# WHAT YOU ARE ASKED TO DO:
Go through the entries below and copy every line that holds the word "InstallPath".

--

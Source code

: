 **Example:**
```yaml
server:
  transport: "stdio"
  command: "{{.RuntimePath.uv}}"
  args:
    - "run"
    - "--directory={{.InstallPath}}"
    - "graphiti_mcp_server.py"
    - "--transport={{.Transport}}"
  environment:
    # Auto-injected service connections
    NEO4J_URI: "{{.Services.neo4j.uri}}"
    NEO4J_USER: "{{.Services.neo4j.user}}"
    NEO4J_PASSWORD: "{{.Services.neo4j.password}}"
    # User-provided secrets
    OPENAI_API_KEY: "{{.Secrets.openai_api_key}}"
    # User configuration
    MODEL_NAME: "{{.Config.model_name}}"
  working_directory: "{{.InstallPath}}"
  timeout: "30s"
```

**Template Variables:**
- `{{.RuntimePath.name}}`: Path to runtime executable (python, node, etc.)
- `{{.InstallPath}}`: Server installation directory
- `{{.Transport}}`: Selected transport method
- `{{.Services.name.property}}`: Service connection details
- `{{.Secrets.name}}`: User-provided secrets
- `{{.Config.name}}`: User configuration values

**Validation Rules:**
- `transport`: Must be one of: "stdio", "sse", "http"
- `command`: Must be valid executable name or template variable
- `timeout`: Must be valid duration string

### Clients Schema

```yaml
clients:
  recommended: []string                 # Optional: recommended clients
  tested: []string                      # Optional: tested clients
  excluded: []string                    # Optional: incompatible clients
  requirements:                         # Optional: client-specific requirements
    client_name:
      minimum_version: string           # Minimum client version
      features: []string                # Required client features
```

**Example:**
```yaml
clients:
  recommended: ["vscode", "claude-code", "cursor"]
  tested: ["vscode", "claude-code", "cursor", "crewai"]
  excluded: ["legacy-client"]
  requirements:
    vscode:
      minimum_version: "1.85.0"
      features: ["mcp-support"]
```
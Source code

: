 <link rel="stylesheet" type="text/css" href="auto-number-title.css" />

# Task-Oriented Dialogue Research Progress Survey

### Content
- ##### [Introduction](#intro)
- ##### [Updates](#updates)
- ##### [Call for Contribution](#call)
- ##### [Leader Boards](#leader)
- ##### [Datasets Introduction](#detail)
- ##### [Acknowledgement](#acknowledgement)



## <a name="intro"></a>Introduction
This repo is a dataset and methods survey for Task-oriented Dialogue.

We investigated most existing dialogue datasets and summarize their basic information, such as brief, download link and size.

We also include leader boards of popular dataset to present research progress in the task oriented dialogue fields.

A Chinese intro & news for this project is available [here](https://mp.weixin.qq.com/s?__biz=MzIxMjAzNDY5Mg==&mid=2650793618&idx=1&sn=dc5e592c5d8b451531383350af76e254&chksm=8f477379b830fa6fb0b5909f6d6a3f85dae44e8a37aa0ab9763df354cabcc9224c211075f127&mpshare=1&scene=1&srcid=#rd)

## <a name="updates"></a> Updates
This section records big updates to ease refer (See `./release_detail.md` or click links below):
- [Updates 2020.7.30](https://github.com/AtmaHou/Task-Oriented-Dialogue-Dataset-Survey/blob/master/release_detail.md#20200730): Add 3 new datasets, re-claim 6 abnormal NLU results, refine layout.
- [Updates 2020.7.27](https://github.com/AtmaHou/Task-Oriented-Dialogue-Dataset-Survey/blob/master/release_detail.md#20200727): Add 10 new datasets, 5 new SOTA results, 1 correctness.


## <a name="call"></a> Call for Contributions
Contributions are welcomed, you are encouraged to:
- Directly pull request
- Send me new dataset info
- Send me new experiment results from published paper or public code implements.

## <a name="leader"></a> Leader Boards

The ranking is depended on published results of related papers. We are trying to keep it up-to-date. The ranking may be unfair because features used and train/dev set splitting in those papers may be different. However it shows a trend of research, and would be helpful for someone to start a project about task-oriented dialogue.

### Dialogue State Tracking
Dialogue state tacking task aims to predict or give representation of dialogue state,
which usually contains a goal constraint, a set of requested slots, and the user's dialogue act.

--

# ANSWER BOX:
    - "--directory={{.InstallPath}}"
  working_directory: "{{.InstallPath}}"
- `{{.InstallPath}}`: Server installation directory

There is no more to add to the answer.